**Work required:** The line containing "### Getting Started" marks the end; write out exactly every line from the start of the data up to and including it, without the pictures.

**Records for processing:**
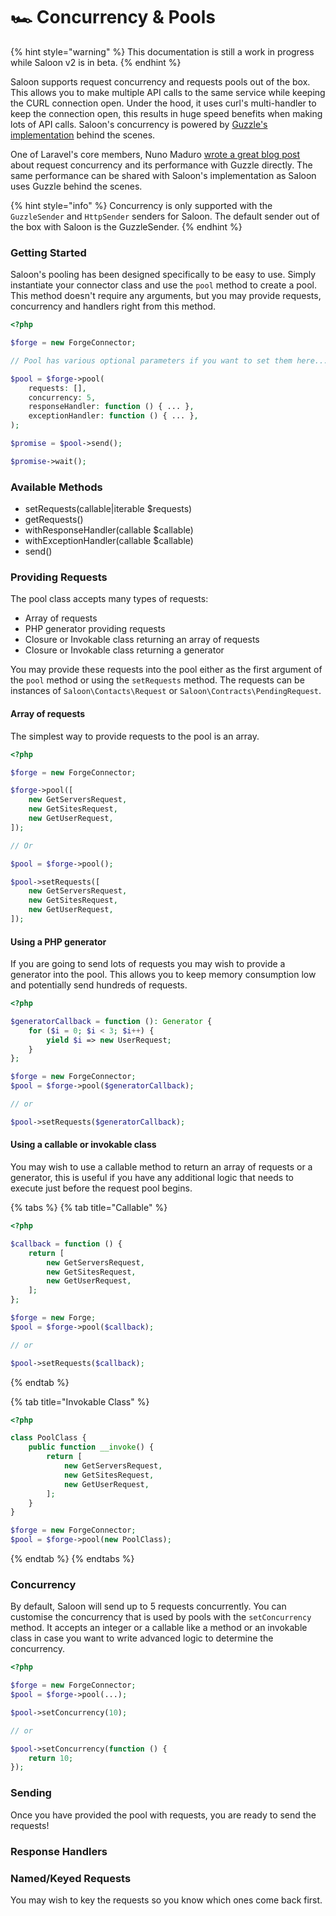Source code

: # 🏎 Concurrency & Pools

{% hint style="warning" %}
This documentation is still a work in progress while Saloon v2 is in beta.
{% endhint %}

Saloon supports request concurrency and requests pools out of the box. This allows you to make multiple API calls to the same service while keeping the CURL connection open. Under the hood, it uses curl's multi-handler to keep the connection open, this results in huge speed benefits when making lots of API calls. Saloon's concurrency is powered by [Guzzle's implementation](https://docs.guzzlephp.org/en/stable/quickstart.html?highlight=pool#concurrent-requests) behind the scenes.

One of Laravel's core members, Nuno Maduro [wrote a great blog post](https://nunomaduro.com/speed\_up\_your\_php\_http\_guzzle\_requests\_with\_concurrency) about request concurrency and its performance with Guzzle directly. The same performance can be shared with Saloon's implementation as Saloon uses Guzzle behind the scenes.

{% hint style="info" %}
Concurrency is only supported with the `GuzzleSender` and `HttpSender` senders for Saloon. The default sender out of the box with Saloon is the GuzzleSender.
{% endhint %}

### Getting Started

Saloon's pooling has been designed specifically to be easy to use. Simply instantiate your connector class and use the `pool` method to create a pool. This method doesn't require any arguments, but you may provide requests, concurrency and handlers right from this method.

```php
<?php

$forge = new ForgeConnector;

// Pool has various optional parameters if you want to set them here...

$pool = $forge->pool(
    requests: [],
    concurrency: 5,
    responseHandler: function () { ... },
    exceptionHandler: function () { ... },
);

$promise = $pool->send();

$promise->wait();
```

### Available Methods

* setRequests(callable|iterable $requests)
* getRequests()
* withResponseHandler(callable $callable)
* withExceptionHandler(callable $callable)
* send()

### Providing Requests

The pool class accepts many types of requests:

* Array of requests
* PHP generator providing requests
* Closure or Invokable class returning an array of requests
* Closure or Invokable class returning a generator

You may provide these requests into the pool either as the first argument of the `pool` method or using the `setRequests` method. The requests can be instances of `Saloon\Contacts\Request` or `Saloon\Contracts\PendingRequest`.

#### Array of requests&#x20;

The simplest way to provide requests to the pool is an array.&#x20;

```php
<?php

$forge = new ForgeConnector;

$forge->pool([
    new GetServersRequest,
    new GetSitesRequest,
    new GetUserRequest,
]);

// Or 

$pool = $forge->pool();

$pool->setRequests([
    new GetServersRequest,
    new GetSitesRequest,
    new GetUserRequest,
]);
```

#### Using a PHP generator

If you are going to send lots of requests you may wish to provide a generator into the pool. This allows you to keep memory consumption low and potentially send hundreds of requests.&#x20;

```php
<?php

$generatorCallback = function (): Generator {
    for ($i = 0; $i < 3; $i++) {
        yield $i => new UserRequest;
    }
};

$forge = new ForgeConnector;
$pool = $forge->pool($generatorCallback);

// or

$pool->setRequests($generatorCallback);
```

#### Using a callable or invokable class

You may wish to use a callable method to return an array of requests or a generator, this is useful if you have any additional logic that needs to execute just before the request pool begins.

{% tabs %}
{% tab title="Callable" %}
```php
<?php

$callback = function () {
    return [
        new GetServersRequest,
        new GetSitesRequest,
        new GetUserRequest,
    ];
};

$forge = new Forge;
$pool = $forge->pool($callback);

// or

$pool->setRequests($callback);
```
{% endtab %}

{% tab title="Invokable Class" %}
```php
<?php

class PoolClass {
    public function __invoke() {
        return [
            new GetServersRequest,
            new GetSitesRequest,
            new GetUserRequest,
        ];
    }
}

$forge = new ForgeConnector;
$pool = $forge->pool(new PoolClass);
```
{% endtab %}
{% endtabs %}

### Concurrency

By default, Saloon will send up to 5 requests concurrently. You can customise the concurrency that is used by pools with the `setConcurrency` method. It accepts an integer or a callable like a method or an invokable class in case you want to write advanced logic to determine the concurrency.&#x20;

```php
<?php

$forge = new ForgeConnector;
$pool = $forge->pool(...);

$pool->setConcurrency(10);

// or

$pool->setConcurrency(function () {
    return 10;
});
```

### Sending

Once you have provided the pool with requests, you are ready to send the requests!

### Response Handlers

### Named/Keyed Requests

You may wish to key the requests so you know which ones come back first.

**Output for this exercise:**
Source code

: # 🏎 Concurrency & Pools

{% hint style="warning" %}
This documentation is still a work in progress while Saloon v2 is in beta.
{% endhint %}

Saloon supports request concurrency and requests pools out of the box. This allows you to make multiple API calls to the same service while keeping the CURL connection open. Under the hood, it uses curl's multi-handler to keep the connection open, this results in huge speed benefits when making lots of API calls. Saloon's concurrency is powered by [Guzzle's implementation](https://docs.guzzlephp.org/en/stable/quickstart.html?highlight=pool#concurrent-requests) behind the scenes.

One of Laravel's core members, Nuno Maduro [wrote a great blog post](https://nunomaduro.com/speed\_up\_your\_php\_http\_guzzle\_requests\_with\_concurrency) about request concurrency and its performance with Guzzle directly. The same performance can be shared with Saloon's implementation as Saloon uses Guzzle behind the scenes.

{% hint style="info" %}
Concurrency is only supported with the `GuzzleSender` and `HttpSender` senders for Saloon. The default sender out of the box with Saloon is the GuzzleSender.
{% endhint %}

### Getting Started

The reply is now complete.